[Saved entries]

_ _ _ _ _

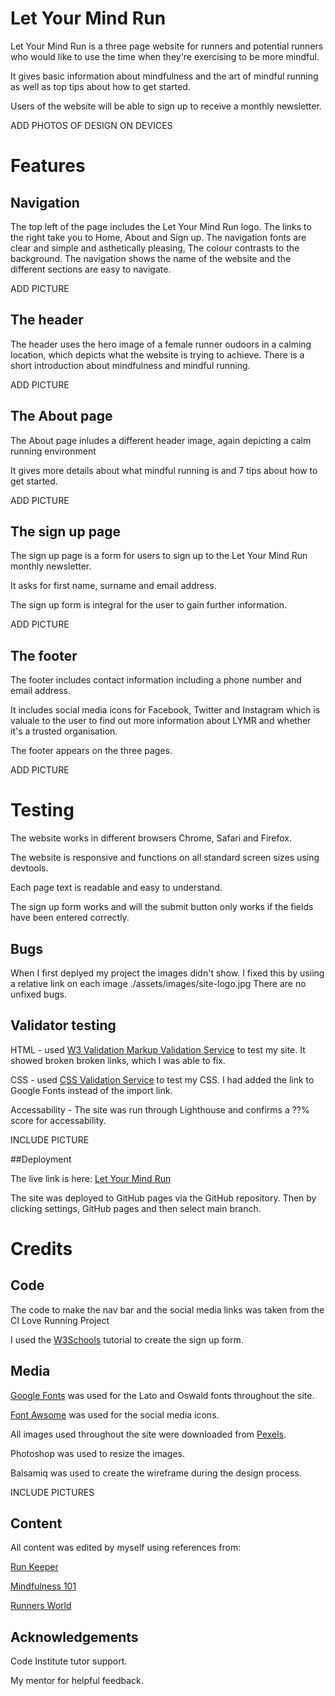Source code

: # Let Your Mind Run

Let Your Mind Run is a three page website for runners and potential runners who would like to use the time when they're exercising to be more mindful. 

It gives basic information about mindfulness and the art of mindful running as well as top tips about how to get started. 

Users of the website will be able to sign up to receive a monthly newsletter.

ADD PHOTOS OF DESIGN ON DEVICES

# Features

## Navigation
The top left of the page includes the Let Your Mind Run logo. The links to the right take you to Home, About and Sign up.
The navigation fonts are clear and simple and asthetically pleasing, The colour contrasts to the background.
The navigation shows the name of the website and the different sections are easy to navigate.

ADD PICTURE

## The header
The header uses the hero image of a female runner oudoors in a calming location, which depicts what the website is trying to achieve.
There is a short introduction about mindfulness and mindful running.

ADD PICTURE

## The About page
The About page inludes a different header image, again depicting a calm running environment

It gives more details about what mindful running is and 7 tips about how to get started.

ADD PICTURE

## The sign up page
The sign up page is a form for users to sign up to the Let Your Mind Run monthly newsletter.

It asks for first name, surname and email address.

The sign up form is integral for the user to gain further information.

ADD PICTURE

## The footer
The footer includes contact information including a phone number and email address.

It includes social media icons for Facebook, Twitter and Instagram which is valuale to the user to find out more information about LYMR and whether it's a trusted organisation.

The footer appears on the three pages.

ADD PICTURE

# Testing

The website works in different browsers Chrome, Safari and Firefox.

The website is responsive and functions on all standard screen sizes using devtools.

Each page text is readable and easy to understand.

The sign up form works and will the submit button only works if the fields have been entered correctly.

## Bugs

When I first deplyed my project the images didn't show. I fixed this by usiing a relative link on each image ./assets/images/site-logo.jpg
There are no unfixed bugs.

## Validator testing
HTML - used [W3 Validation Markup Validation Service](https://validator.w3.org) to test my site. It showed broken broken links, which I was able to fix.

CSS - used [CSS Validation Service](https://jigsaw.w3.org/css-validator/) to test my CSS. I had added the link to Google Fonts instead of the import link.

Accessability - The site was run through Lighthouse and confirms a ??% score for accessability.

INCLUDE PICTURE

##Deployment

The live link is here: [Let Your Mind Run](https://tenstand.github.io/letyourmindrun/sign-up.html)

The site was deployed to GitHub pages via the GitHub repository. Then by clicking settings, GitHub pages and then select main branch.

# Credits

## Code
The code to make the nav bar and the social media links was taken from the CI Love Running Project

I used the [W3Schools]() tutorial to create the sign up form.

## Media
[Google Fonts](https://fonts.google.com/) was used for the Lato and Oswald fonts throughout the site.

[Font Awsome](https://fontawesome.com/) was used for the social media icons.

All images used throughout the site were downloaded from [Pexels](https://www.pexels.com/).

Photoshop was used to resize the images.

Balsamiq was used to create the wireframe during the design process.

INCLUDE PICTURES

## Content
All content was edited by myself using references from:

[Run Keeper](https://runkeeper.com/cms/health/mental-health/)

[Mindfulness 101](mindfulness-101-master-the-art-of-mindful-running/)

[Runners World](https://www.runnersworld.com/uk/health/mental-health/a34329221/how-to-be-a-mindful-runner/)

## Acknowledgements
Code Institute tutor support.

My mentor for helpful feedback.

_ _ _ _ _

*Your goal:*
Leave the pictures aside and give the records above back word for word.

*Your response:*
Source code

: # Let Your Mind Run

Let Your Mind Run is a three page website for runners and potential runners who would like to use the time when they're exercising to be more mindful. 

It gives basic information about mindfulness and the art of mindful running as well as top tips about how to get started. 

Users of the website will be able to sign up to receive a monthly newsletter.

ADD PHOTOS OF DESIGN ON DEVICES

# Features

## Navigation
The top left of the page includes the Let Your Mind Run logo. The links to the right take you to Home, About and Sign up.
The navigation fonts are clear and simple and asthetically pleasing, The colour contrasts to the background.
The navigation shows the name of the website and the different sections are easy to navigate.

ADD PICTURE

## The header
The header uses the hero image of a female runner oudoors in a calming location, which depicts what the website is trying to achieve.
There is a short introduction about mindfulness and mindful running.

ADD PICTURE

## The About page
The About page inludes a different header image, again depicting a calm running environment

It gives more details about what mindful running is and 7 tips about how to get started.

ADD PICTURE

## The sign up page
The sign up page is a form for users to sign up to the Let Your Mind Run monthly newsletter.

It asks for first name, surname and email address.

The sign up form is integral for the user to gain further information.

ADD PICTURE

## The footer
The footer includes contact information including a phone number and email address.

It includes social media icons for Facebook, Twitter and Instagram which is valuale to the user to find out more information about LYMR and whether it's a trusted organisation.

The footer appears on the three pages.

ADD PICTURE

# Testing

The website works in different browsers Chrome, Safari and Firefox.

The website is responsive and functions on all standard screen sizes using devtools.

Each page text is readable and easy to understand.

The sign up form works and will the submit button only works if the fields have been entered correctly.

## Bugs

When I first deplyed my project the images didn't show. I fixed this by usiing a relative link on each image ./assets/images/site-logo.jpg
There are no unfixed bugs.

## Validator testing
HTML - used [W3 Validation Markup Validation Service](https://validator.w3.org) to test my site. It showed broken broken links, which I was able to fix.

CSS - used [CSS Validation Service](https://jigsaw.w3.org/css-validator/) to test my CSS. I had added the link to Google Fonts instead of the import link.

Accessability - The site was run through Lighthouse and confirms a ??% score for accessability.

INCLUDE PICTURE

##Deployment

The live link is here: [Let Your Mind Run](https://tenstand.github.io/letyourmindrun/sign-up.html)

The site was deployed to GitHub pages via the GitHub repository. Then by clicking settings, GitHub pages and then select main branch.

# Credits

## Code
The code to make the nav bar and the social media links was taken from the CI Love Running Project

I used the [W3Schools]() tutorial to create the sign up form.

## Media
[Google Fonts](https://fonts.google.com/) was used for the Lato and Oswald fonts throughout the site.

[Font Awsome](https://fontawesome.com/) was used for the social media icons.

All images used throughout the site were downloaded from [Pexels](https://www.pexels.com/).

Photoshop was used to resize the images.

Balsamiq was used to create the wireframe during the design process.

INCLUDE PICTURES

## Content
All content was edited by myself using references from:

[Run Keeper](https://runkeeper.com/cms/health/mental-health/)

[Mindfulness 101](mindfulness-101-master-the-art-of-mindful-running/)

[Runners World](https://www.runnersworld.com/uk/health/mental-health/a34329221/how-to-be-a-mindful-runner/)

## Acknowledgements
Code Institute tutor support.

My mentor for helpful feedback.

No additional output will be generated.